It’s been strange to see pictures of my friends’ kids lately—they are all two months taller than the last time I saw them in person! Of course, my own kids are growing, too, even if I don’t notice the small changes each day. It seems like suddenly, overnight, my daughter was taller than me, or my toddler started using (almost) complete sentences. Circumstances being what they are, we’ve been doing a lot of growing together lately . . . and not all of it has been pretty.
We’re used to physical growing pains. My second daughter in particular seems to suffer with them in her knees. I think there are spiritual growing pains as well, and after two months with only each other for company, we’re all feeling the pains of our virtue and our faith being stretched. Relationships also have growing pains, as anyone with a teenager (or anyone with a spouse, for that matter!) can testify. Growing and changing hurts. Besides the physical pain, it means leaving behind what was old and comfortable, whether it’s a favorite pair of shoes, a friend who is on a different life trajectory, or a prayer practice that just doesn’t resonate anymore. It’s sad to tell those things we are used to goodbye, and sometimes the new shoes need breaking in, or the new prayer takes a higher level of concentration.

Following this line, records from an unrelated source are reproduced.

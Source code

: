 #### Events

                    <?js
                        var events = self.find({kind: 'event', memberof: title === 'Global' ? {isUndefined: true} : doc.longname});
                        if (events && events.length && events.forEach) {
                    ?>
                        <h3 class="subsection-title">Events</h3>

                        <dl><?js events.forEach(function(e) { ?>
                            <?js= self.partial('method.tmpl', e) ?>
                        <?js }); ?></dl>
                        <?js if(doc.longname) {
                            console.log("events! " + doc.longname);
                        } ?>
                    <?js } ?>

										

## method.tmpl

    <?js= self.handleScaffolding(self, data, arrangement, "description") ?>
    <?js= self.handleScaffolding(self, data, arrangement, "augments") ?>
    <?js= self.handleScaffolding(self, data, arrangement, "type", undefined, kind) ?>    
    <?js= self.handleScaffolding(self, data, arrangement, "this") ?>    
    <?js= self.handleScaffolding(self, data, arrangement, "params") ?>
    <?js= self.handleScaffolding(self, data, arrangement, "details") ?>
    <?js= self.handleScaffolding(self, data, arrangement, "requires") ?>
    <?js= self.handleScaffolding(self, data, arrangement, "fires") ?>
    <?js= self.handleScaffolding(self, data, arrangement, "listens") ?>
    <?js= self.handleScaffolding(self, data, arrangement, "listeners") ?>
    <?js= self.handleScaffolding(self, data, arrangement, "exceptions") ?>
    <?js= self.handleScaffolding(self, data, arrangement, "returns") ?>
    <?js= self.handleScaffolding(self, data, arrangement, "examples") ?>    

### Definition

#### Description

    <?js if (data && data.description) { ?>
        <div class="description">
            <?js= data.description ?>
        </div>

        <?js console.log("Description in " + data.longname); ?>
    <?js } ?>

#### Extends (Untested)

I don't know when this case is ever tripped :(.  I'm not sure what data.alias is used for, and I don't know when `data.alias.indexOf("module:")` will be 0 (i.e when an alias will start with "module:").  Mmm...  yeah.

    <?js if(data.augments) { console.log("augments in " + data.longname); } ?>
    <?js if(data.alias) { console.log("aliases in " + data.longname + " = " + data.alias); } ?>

Yet as I struggle to find kind words, to listen patiently to one more grand idea, or to break apart the same tiny green and black Legos for the umpteenth time, it has helped me to think of these difficulties as growing pains. It’s hard to control myself and take another deep breath before I speak, but if I’m paying attention, I can recognize that the difficulty comes with the growth, and I can be a little more patient with myself. Each time I make the effort, my soul can grow a little “taller.”
Growing and changing are hard, whether that means moving out for the first time or learning to control one’s temper. But—God be praised!—we have a loving God who patiently holds our hands through it all. May he give us the grace to grow always towards him, whatever the difficulties.

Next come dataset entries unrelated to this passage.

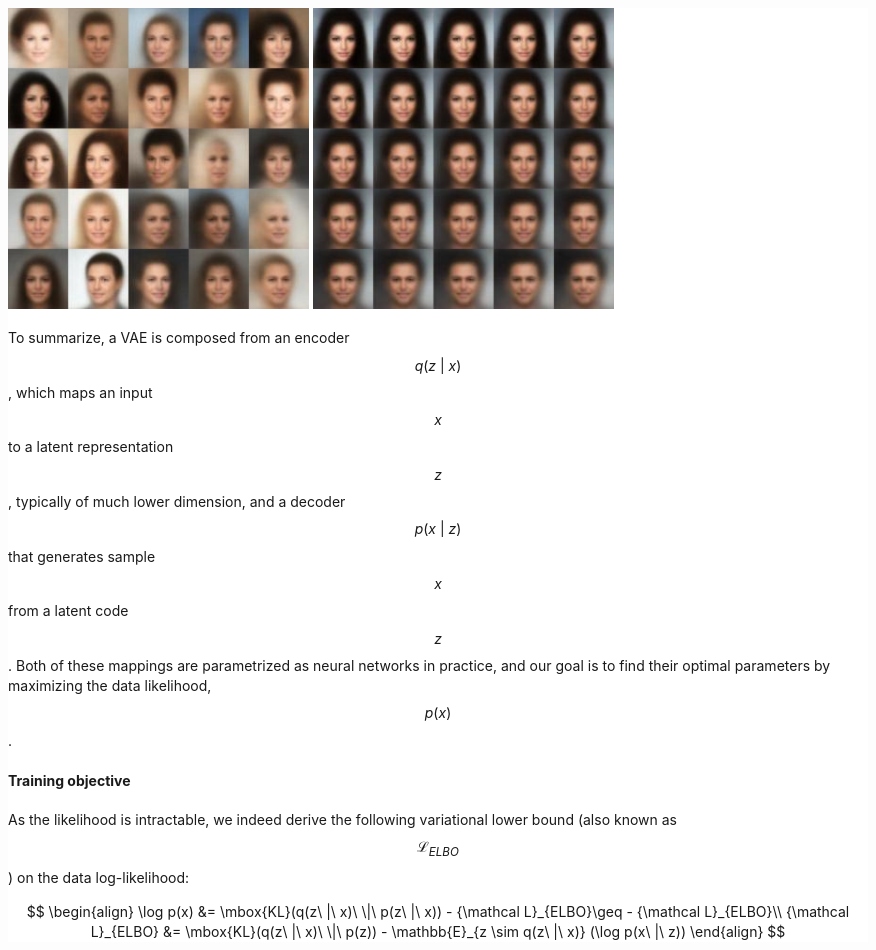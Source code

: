 <img src='/notebooks/2017_10_1_VAE/sampled_grid_60001.jpg' style="width:35%">
<img src='/notebooks/2017_10_1_VAE/interpolated_grid_660001.jpg' style="width:35%">
</div>

To summarize, a VAE is composed from an <span class="keyword">encoder</span> <span>$$q(z\ |\ x)$$</span>, which maps an input $$x$$  to a latent representation $$z$$, typically of much lower dimension, and a <span class="keyword">decoder</span> <span>$$p(x\ |\ z)$$</span> that generates sample $$x$$ from a latent code $$z$$. Both of these mappings are parametrized as neural networks in practice, and our goal is to find their optimal parameters by maximizing the data likelihood, $$p(x)$$.


#### Training objective

As the likelihood is intractable, we indeed derive the following <span class="keyword">variational lower bound</span> (also known as $${\mathcal L}_{ELBO}$$) on the  data log-likelihood:

<div style="text-align: center; margin:10px">
$$
\begin{align}
\log p(x) &= \mbox{KL}(q(z\ |\ x)\ \|\ p(z\ |\ x)) - {\mathcal L}_{ELBO}\geq - {\mathcal L}_{ELBO}\\
{\mathcal L}_{ELBO} &= \mbox{KL}(q(z\ |\ x)\ \|\ p(z)) - \mathbb{E}_{z \sim q(z\ |\ x)} (\log p(x\ |\ z))
\end{align}
$$
</div>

Hey Christina, Thank you for this wonderful perspective. I love the idea of thinking about it as “growing pains”. I love how you wrote, “I can recognize that the difficulty comes with the growth, and I can be a little more patient with myself. Each time I make the effort, my soul can grow a little “taller.”” I have a lot of soul “growing” to do over here, and I hope that I can take the time to recognize the growth. Thank you for sharing your gift of writing with so many mamas out there!!

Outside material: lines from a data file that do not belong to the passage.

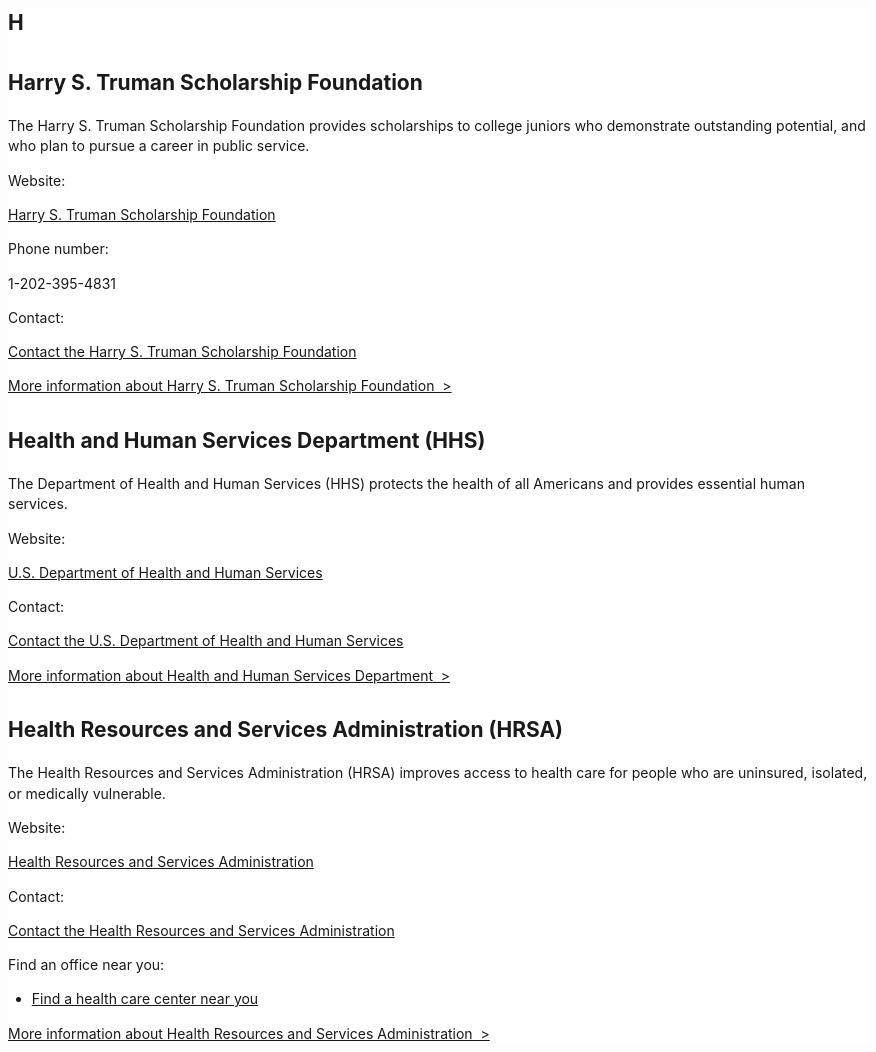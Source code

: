 H
-

Harry S. Truman Scholarship Foundation
--------------------------------------

The Harry S. Truman Scholarship Foundation provides scholarships to college juniors who demonstrate outstanding potential, and who plan to pursue a career in public service.

Website:

[Harry S. Truman Scholarship Foundation](http://www.truman.gov/)

Phone number:

1-202-395-4831

Contact:

[Contact the Harry S. Truman Scholarship Foundation](https://www.truman.gov/about-us/contact-us)

[More information about Harry S. Truman Scholarship Foundation  >](/agencies/harry-s-truman-scholarship-foundation)

Health and Human Services Department (HHS)
------------------------------------------

The Department of Health and Human Services (HHS) protects the health of all Americans and provides essential human services.

Website:

[U.S. Department of Health and Human Services](https://www.hhs.gov/)

Contact:

[Contact the U.S. Department of Health and Human Services](https://www.hhs.gov/about/contact-us/index.html)

[More information about Health and Human Services Department  >](/agencies/u-s-department-of-health-and-human-services)

Health Resources and Services Administration (HRSA)
---------------------------------------------------

The Health Resources and Services Administration (HRSA) improves access to health care for people who are uninsured, isolated, or medically vulnerable.

Website:

[Health Resources and Services Administration](https://www.hrsa.gov/)

Contact:

[Contact the Health Resources and Services Administration](https://www.hrsa.gov/about/contact/)

Find an office near you:

* [Find a health care center near you](https://findahealthcenter.hrsa.gov)

[More information about Health Resources and Services Administration  >](/agencies/health-resources-and-services-administration)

Thank you for your words — they have blessed me so much today! This line struck a nerve, “I can recognize that the difficulty comes with the growth.” I needed to read that at this very moment, so thank you and praise God for getting me here. I enjoy your writing, do you write elsewhere?
Thank you for your kind words! I’m glad you were able to find something helpful here! I do have a personal blog, fairly neglected at this point, but it’s at whiletheyweresleeping.com if you want to check it out.